Prompt => Once you find a line containing the word "various" in the entries below, copy it.

Supplied entries =>
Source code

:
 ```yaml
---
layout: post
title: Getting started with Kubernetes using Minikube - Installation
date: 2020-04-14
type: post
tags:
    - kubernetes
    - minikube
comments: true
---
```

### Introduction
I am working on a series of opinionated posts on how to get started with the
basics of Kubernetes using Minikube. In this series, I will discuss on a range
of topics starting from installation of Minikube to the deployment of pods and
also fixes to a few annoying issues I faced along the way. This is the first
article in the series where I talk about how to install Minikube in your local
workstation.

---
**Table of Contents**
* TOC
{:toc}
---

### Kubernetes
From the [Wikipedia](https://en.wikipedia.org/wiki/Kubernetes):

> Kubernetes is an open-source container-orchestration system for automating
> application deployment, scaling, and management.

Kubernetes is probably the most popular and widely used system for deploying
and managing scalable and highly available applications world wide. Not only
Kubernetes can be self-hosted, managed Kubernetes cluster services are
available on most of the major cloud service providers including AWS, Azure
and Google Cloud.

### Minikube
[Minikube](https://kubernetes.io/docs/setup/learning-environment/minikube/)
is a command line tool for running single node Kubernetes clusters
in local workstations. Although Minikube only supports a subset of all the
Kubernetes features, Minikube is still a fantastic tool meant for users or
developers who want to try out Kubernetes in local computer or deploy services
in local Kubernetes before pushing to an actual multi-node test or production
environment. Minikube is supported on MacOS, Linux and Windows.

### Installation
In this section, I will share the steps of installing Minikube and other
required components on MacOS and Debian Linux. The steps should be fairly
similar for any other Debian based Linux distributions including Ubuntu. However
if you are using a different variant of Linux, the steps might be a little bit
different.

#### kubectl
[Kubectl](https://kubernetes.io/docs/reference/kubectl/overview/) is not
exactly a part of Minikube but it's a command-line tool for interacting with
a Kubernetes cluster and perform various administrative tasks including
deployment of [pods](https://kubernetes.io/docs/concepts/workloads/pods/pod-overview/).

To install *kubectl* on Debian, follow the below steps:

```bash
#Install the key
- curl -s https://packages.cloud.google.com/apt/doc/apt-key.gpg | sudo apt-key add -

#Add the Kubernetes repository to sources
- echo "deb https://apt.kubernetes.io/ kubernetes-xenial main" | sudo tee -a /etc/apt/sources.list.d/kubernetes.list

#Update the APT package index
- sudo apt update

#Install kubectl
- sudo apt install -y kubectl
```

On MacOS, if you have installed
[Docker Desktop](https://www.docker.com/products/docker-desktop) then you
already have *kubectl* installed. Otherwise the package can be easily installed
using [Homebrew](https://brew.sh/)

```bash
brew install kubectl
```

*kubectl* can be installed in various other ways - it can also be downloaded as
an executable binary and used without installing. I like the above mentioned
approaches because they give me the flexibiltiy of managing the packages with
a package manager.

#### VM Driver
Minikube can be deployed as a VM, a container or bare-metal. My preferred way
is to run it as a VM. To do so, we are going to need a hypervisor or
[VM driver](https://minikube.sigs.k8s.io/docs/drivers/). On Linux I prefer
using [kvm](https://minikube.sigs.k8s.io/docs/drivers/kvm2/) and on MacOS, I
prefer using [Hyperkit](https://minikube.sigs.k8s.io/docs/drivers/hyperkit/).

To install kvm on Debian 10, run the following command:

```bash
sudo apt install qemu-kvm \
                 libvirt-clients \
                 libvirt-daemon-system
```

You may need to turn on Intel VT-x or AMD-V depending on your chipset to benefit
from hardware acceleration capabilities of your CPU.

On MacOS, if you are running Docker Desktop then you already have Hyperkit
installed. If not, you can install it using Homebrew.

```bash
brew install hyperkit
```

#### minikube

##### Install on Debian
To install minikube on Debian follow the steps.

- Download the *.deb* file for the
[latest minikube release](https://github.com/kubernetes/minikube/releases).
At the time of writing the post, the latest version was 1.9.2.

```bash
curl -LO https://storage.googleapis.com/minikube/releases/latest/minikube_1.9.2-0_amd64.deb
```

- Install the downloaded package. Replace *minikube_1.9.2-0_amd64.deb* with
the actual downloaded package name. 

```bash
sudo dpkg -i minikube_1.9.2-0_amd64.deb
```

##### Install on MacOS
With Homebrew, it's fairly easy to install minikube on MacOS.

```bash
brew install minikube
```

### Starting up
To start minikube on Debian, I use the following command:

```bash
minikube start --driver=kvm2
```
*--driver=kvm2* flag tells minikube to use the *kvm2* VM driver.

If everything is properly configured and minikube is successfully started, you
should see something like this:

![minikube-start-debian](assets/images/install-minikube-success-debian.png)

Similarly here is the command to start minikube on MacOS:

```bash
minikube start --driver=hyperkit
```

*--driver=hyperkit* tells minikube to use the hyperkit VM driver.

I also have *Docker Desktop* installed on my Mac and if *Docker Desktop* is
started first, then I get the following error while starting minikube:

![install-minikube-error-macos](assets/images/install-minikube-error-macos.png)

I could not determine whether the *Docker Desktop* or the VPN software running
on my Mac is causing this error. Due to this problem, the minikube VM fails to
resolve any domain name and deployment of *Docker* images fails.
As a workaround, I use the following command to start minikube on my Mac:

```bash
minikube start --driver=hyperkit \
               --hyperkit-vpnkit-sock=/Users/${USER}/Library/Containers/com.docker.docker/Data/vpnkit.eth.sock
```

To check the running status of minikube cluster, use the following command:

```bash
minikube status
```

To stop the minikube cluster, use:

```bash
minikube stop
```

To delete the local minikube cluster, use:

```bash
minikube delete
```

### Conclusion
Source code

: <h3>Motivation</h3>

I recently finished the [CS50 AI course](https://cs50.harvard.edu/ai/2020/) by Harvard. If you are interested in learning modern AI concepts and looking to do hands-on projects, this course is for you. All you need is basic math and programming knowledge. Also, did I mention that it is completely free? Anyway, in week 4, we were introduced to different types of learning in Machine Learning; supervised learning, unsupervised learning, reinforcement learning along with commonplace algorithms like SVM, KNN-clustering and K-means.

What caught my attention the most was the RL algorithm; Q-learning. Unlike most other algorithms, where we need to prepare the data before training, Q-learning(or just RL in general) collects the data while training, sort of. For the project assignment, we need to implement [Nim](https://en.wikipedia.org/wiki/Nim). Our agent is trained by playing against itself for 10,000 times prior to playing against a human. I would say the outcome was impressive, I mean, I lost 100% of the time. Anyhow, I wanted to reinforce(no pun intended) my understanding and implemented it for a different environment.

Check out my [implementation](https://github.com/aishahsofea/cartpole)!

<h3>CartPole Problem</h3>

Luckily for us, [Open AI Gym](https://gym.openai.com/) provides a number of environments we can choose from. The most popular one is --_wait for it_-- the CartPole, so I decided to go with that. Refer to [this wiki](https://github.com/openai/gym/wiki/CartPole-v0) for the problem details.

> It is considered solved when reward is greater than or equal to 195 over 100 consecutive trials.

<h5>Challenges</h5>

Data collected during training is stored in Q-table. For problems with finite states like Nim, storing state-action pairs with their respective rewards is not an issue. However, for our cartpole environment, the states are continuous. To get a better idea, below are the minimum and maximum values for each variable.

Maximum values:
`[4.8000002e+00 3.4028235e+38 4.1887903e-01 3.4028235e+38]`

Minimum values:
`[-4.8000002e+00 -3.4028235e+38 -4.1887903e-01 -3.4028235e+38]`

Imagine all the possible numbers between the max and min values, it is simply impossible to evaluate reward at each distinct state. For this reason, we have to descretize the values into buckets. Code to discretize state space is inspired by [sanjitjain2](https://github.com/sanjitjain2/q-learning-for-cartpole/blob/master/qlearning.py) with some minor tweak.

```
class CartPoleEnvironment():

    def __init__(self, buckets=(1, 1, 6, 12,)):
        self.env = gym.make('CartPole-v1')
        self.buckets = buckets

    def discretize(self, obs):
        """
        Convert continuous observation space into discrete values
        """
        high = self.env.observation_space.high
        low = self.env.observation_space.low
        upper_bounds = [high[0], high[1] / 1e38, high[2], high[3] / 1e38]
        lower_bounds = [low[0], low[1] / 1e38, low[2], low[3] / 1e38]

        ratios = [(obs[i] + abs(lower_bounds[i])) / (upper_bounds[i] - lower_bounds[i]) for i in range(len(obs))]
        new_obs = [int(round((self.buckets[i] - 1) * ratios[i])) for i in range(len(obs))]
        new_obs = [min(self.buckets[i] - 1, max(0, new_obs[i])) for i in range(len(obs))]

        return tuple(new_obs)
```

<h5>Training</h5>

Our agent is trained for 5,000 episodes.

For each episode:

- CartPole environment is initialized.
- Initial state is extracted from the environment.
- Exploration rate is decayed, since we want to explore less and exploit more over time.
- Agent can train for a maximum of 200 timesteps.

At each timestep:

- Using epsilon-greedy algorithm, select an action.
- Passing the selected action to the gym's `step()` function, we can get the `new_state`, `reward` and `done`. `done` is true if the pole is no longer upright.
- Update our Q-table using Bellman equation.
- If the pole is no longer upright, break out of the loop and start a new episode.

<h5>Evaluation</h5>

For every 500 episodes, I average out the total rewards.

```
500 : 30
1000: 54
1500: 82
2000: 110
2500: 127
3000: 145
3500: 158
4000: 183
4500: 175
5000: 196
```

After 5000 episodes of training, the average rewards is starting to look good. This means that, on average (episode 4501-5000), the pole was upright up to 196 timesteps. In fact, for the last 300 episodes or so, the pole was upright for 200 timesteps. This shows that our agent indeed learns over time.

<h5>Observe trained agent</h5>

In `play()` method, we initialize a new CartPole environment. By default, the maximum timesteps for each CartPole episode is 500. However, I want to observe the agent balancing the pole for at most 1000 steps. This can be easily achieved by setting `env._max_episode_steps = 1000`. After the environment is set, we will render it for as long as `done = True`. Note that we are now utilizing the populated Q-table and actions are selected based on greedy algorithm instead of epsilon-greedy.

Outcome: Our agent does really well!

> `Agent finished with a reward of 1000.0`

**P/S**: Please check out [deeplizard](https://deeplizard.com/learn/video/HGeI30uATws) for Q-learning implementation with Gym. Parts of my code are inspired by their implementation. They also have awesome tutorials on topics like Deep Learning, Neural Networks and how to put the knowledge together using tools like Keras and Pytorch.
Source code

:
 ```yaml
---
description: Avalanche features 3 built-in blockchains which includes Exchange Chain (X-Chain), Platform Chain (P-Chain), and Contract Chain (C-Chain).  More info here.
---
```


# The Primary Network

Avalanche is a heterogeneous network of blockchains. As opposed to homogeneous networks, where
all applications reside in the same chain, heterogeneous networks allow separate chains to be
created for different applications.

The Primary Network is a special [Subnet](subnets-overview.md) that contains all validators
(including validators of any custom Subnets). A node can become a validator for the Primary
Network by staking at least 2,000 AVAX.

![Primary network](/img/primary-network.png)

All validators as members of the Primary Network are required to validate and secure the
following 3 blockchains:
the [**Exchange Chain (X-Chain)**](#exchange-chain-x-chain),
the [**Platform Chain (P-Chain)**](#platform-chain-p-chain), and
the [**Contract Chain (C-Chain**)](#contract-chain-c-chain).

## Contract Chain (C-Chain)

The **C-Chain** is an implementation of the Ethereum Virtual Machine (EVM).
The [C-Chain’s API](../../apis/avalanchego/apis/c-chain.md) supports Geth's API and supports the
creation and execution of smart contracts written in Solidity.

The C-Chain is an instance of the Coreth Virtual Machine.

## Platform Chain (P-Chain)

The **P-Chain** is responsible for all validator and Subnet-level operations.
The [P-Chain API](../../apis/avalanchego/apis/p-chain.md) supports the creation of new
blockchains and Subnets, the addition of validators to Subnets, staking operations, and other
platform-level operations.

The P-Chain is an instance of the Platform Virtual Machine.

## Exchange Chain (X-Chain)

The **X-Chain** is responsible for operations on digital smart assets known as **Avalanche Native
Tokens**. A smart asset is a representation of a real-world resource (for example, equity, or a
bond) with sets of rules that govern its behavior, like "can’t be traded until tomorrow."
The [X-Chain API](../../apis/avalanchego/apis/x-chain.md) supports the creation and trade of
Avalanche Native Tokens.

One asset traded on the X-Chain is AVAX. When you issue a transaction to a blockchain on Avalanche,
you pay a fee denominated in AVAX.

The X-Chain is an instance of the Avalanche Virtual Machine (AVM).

Completed task =>
a Kubernetes cluster and perform various administrative tasks including
*kubectl* can be installed in various other ways - it can also be downloaded as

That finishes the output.